◆ Your task
Sift the material for lines containing "conjunction", and return them.
►
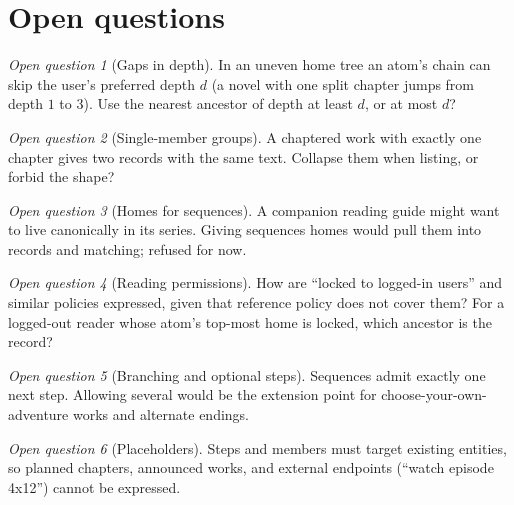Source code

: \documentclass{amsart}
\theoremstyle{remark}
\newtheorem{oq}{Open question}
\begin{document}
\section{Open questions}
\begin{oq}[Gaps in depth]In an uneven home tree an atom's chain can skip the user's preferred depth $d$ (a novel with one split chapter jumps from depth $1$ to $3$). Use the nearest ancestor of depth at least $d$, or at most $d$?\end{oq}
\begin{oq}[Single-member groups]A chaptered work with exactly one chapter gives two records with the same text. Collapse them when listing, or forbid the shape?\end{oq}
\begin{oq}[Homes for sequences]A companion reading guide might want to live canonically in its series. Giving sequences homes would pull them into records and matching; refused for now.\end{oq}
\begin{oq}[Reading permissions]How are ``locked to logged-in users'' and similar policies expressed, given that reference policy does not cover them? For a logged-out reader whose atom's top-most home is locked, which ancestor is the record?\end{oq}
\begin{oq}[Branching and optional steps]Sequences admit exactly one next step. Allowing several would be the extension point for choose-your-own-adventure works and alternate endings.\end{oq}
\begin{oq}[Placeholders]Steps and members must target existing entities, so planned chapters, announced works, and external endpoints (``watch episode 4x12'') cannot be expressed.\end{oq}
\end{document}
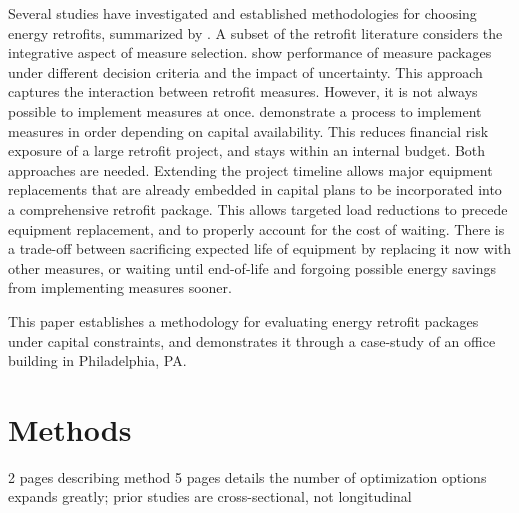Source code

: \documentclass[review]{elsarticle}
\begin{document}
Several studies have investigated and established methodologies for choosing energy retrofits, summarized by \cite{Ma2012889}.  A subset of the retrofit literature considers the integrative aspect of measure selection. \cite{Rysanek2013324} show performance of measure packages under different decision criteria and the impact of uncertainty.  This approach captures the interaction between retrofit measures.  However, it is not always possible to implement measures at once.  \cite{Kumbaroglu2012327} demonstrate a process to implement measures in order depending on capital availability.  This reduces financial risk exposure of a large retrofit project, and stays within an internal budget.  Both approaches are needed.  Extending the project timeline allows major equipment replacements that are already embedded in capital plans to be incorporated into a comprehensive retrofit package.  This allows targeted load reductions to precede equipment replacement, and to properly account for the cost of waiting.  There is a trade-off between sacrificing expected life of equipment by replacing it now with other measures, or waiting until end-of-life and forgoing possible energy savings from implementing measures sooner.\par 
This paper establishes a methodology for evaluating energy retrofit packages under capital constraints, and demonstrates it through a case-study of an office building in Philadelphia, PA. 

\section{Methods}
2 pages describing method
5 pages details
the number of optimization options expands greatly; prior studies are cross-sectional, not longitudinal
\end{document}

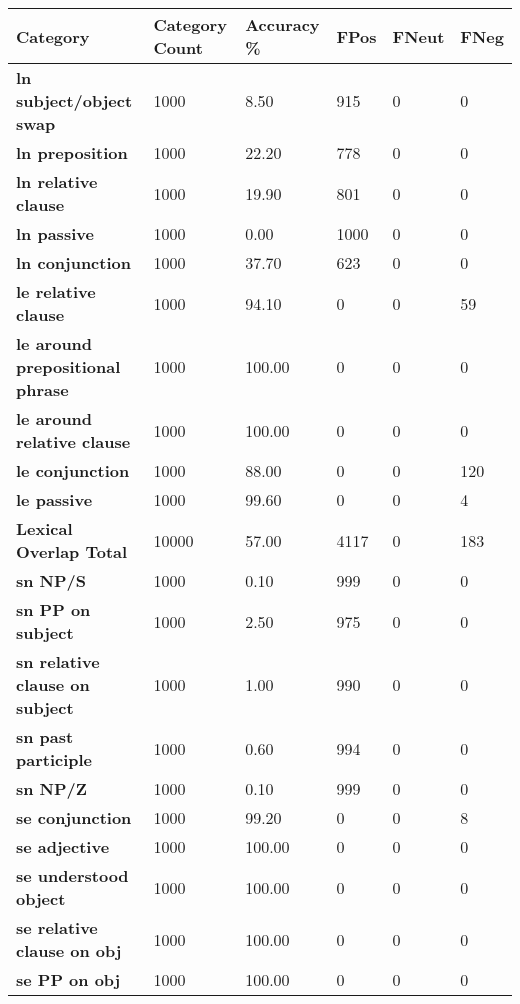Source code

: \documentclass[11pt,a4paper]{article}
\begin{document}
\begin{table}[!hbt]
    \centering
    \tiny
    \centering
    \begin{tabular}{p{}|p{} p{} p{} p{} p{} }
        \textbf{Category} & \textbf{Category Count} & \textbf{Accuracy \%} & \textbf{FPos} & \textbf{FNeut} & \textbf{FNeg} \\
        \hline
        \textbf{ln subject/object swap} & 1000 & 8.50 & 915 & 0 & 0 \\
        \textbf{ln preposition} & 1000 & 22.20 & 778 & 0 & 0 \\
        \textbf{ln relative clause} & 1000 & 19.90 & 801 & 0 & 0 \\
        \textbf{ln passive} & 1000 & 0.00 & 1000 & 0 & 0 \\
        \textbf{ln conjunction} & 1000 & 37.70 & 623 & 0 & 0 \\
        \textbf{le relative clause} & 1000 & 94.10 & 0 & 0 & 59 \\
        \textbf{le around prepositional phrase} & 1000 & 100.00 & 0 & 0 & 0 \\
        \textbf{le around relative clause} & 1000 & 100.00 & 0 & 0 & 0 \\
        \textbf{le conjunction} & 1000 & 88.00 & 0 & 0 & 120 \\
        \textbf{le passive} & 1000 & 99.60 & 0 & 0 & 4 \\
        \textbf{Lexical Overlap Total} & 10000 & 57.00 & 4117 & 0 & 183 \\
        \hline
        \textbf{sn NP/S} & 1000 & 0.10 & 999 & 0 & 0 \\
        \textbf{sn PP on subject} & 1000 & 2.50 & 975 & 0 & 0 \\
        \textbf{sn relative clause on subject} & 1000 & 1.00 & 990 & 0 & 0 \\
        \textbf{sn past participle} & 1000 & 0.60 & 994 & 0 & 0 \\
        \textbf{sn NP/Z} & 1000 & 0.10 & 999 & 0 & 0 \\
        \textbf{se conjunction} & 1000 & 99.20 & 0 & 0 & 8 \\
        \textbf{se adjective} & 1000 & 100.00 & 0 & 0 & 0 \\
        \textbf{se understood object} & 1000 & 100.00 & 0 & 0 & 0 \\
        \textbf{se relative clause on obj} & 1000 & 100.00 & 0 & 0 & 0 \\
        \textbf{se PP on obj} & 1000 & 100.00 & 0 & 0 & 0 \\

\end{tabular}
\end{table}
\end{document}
◄
◆ Response to the task
        \textbf{ln conjunction} & 1000 & 37.70 & 623 & 0 & 0 \\
        \textbf{le conjunction} & 1000 & 88.00 & 0 & 0 & 120 \\
        \textbf{se conjunction} & 1000 & 99.20 & 0 & 0 & 8 \\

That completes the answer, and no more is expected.